YOUR GOAL. Each entry, from beginning to end, is to be transcribed verbatim.

MATERIAL FOR THIS TASK.
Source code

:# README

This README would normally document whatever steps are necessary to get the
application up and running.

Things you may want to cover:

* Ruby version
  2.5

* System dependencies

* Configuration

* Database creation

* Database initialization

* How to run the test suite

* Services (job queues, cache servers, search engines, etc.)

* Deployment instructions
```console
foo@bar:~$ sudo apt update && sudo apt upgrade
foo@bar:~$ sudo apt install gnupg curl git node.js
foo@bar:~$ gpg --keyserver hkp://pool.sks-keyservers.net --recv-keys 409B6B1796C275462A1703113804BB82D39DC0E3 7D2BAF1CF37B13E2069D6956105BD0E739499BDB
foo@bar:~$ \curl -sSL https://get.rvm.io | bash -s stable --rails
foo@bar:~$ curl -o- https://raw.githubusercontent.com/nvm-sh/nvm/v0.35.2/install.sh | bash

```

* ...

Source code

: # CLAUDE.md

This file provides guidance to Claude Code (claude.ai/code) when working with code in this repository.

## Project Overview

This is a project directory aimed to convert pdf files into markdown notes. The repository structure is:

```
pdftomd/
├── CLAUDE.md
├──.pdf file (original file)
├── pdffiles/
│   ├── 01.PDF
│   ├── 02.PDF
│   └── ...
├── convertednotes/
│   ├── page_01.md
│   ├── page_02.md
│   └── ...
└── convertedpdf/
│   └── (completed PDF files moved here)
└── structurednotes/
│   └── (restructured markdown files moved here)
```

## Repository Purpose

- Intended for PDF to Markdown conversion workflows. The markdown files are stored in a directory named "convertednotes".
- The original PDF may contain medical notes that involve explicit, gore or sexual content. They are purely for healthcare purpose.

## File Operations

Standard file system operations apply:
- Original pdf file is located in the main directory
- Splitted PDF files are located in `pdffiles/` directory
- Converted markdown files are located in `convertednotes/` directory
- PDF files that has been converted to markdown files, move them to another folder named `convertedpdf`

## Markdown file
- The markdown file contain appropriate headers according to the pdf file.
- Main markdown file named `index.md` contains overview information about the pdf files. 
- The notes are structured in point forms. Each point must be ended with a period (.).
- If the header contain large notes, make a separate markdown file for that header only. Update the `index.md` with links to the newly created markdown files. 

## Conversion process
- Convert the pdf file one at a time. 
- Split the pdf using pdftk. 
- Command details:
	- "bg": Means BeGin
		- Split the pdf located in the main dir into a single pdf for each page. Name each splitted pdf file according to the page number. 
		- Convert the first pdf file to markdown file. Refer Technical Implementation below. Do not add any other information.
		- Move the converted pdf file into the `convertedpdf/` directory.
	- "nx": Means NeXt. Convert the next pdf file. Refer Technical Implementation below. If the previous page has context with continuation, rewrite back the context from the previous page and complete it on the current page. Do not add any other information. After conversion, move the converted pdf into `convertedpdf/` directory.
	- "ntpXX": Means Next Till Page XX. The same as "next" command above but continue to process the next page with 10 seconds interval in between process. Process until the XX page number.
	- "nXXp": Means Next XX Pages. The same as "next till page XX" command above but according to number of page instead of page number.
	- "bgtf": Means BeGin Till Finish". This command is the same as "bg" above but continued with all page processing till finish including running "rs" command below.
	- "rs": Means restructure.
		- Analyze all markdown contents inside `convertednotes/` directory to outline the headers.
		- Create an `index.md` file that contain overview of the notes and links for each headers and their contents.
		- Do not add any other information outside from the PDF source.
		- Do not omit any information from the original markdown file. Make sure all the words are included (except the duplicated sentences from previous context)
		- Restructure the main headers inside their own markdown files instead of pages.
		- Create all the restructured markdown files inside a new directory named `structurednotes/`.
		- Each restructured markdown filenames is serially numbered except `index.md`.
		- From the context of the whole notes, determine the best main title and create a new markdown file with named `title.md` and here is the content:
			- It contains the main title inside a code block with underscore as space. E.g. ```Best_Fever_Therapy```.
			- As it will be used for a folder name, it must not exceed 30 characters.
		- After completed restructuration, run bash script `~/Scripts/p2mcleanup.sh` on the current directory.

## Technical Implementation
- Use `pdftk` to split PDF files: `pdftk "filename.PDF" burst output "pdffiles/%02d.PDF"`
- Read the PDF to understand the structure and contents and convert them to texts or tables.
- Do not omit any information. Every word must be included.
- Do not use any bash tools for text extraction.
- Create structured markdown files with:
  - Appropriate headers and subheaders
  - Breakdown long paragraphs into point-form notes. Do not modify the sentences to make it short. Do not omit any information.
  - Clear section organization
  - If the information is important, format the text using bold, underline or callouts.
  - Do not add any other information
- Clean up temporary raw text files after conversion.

SOLUTION TO THIS EXERCISE.
Source code

:# README

This README would normally document whatever steps are necessary to get the
application up and running.

Things you may want to cover:

* Ruby version
  2.5

* System dependencies

* Configuration

* Database creation

* Database initialization

* How to run the test suite

* Services (job queues, cache servers, search engines, etc.)

* Deployment instructions
```console
foo@bar:~$ sudo apt update && sudo apt upgrade
foo@bar:~$ sudo apt install gnupg curl git node.js
foo@bar:~$ gpg --keyserver hkp://pool.sks-keyservers.net --recv-keys 409B6B1796C275462A1703113804BB82D39DC0E3 7D2BAF1CF37B13E2069D6956105BD0E739499BDB
foo@bar:~$ \curl -sSL https://get.rvm.io | bash -s stable --rails
foo@bar:~$ curl -o- https://raw.githubusercontent.com/nvm-sh/nvm/v0.35.2/install.sh | bash

```

* ...

Source code

: # CLAUDE.md

This file provides guidance to Claude Code (claude.ai/code) when working with code in this repository.

## Project Overview

This is a project directory aimed to convert pdf files into markdown notes. The repository structure is:

```
pdftomd/
├── CLAUDE.md
├──.pdf file (original file)
├── pdffiles/
│   ├── 01.PDF
│   ├── 02.PDF
│   └── ...
├── convertednotes/
│   ├── page_01.md
│   ├── page_02.md
│   └── ...
└── convertedpdf/
│   └── (completed PDF files moved here)
└── structurednotes/
│   └── (restructured markdown files moved here)
```

## Repository Purpose

- Intended for PDF to Markdown conversion workflows. The markdown files are stored in a directory named "convertednotes".
- The original PDF may contain medical notes that involve explicit, gore or sexual content. They are purely for healthcare purpose.

## File Operations

Standard file system operations apply:
- Original pdf file is located in the main directory
- Splitted PDF files are located in `pdffiles/` directory
- Converted markdown files are located in `convertednotes/` directory
- PDF files that has been converted to markdown files, move them to another folder named `convertedpdf`

## Markdown file
- The markdown file contain appropriate headers according to the pdf file.
- Main markdown file named `index.md` contains overview information about the pdf files. 
- The notes are structured in point forms. Each point must be ended with a period (.).
- If the header contain large notes, make a separate markdown file for that header only. Update the `index.md` with links to the newly created markdown files. 

## Conversion process
- Convert the pdf file one at a time. 
- Split the pdf using pdftk. 
- Command details:
	- "bg": Means BeGin
		- Split the pdf located in the main dir into a single pdf for each page. Name each splitted pdf file according to the page number. 
		- Convert the first pdf file to markdown file. Refer Technical Implementation below. Do not add any other information.
		- Move the converted pdf file into the `convertedpdf/` directory.
	- "nx": Means NeXt. Convert the next pdf file. Refer Technical Implementation below. If the previous page has context with continuation, rewrite back the context from the previous page and complete it on the current page. Do not add any other information. After conversion, move the converted pdf into `convertedpdf/` directory.
	- "ntpXX": Means Next Till Page XX. The same as "next" command above but continue to process the next page with 10 seconds interval in between process. Process until the XX page number.
	- "nXXp": Means Next XX Pages. The same as "next till page XX" command above but according to number of page instead of page number.
	- "bgtf": Means BeGin Till Finish". This command is the same as "bg" above but continued with all page processing till finish including running "rs" command below.
	- "rs": Means restructure.
		- Analyze all markdown contents inside `convertednotes/` directory to outline the headers.
		- Create an `index.md` file that contain overview of the notes and links for each headers and their contents.
		- Do not add any other information outside from the PDF source.
		- Do not omit any information from the original markdown file. Make sure all the words are included (except the duplicated sentences from previous context)
		- Restructure the main headers inside their own markdown files instead of pages.
		- Create all the restructured markdown files inside a new directory named `structurednotes/`.
		- Each restructured markdown filenames is serially numbered except `index.md`.
		- From the context of the whole notes, determine the best main title and create a new markdown file with named `title.md` and here is the content:
			- It contains the main title inside a code block with underscore as space. E.g. ```Best_Fever_Therapy```.
			- As it will be used for a folder name, it must not exceed 30 characters.
		- After completed restructuration, run bash script `~/Scripts/p2mcleanup.sh` on the current directory.

## Technical Implementation
- Use `pdftk` to split PDF files: `pdftk "filename.PDF" burst output "pdffiles/%02d.PDF"`
- Read the PDF to understand the structure and contents and convert them to texts or tables.
- Do not omit any information. Every word must be included.
- Do not use any bash tools for text extraction.
- Create structured markdown files with:
  - Appropriate headers and subheaders
  - Breakdown long paragraphs into point-form notes. Do not modify the sentences to make it short. Do not omit any information.
  - Clear section organization
  - If the information is important, format the text using bold, underline or callouts.
  - Do not add any other information
- Clean up temporary raw text files after conversion.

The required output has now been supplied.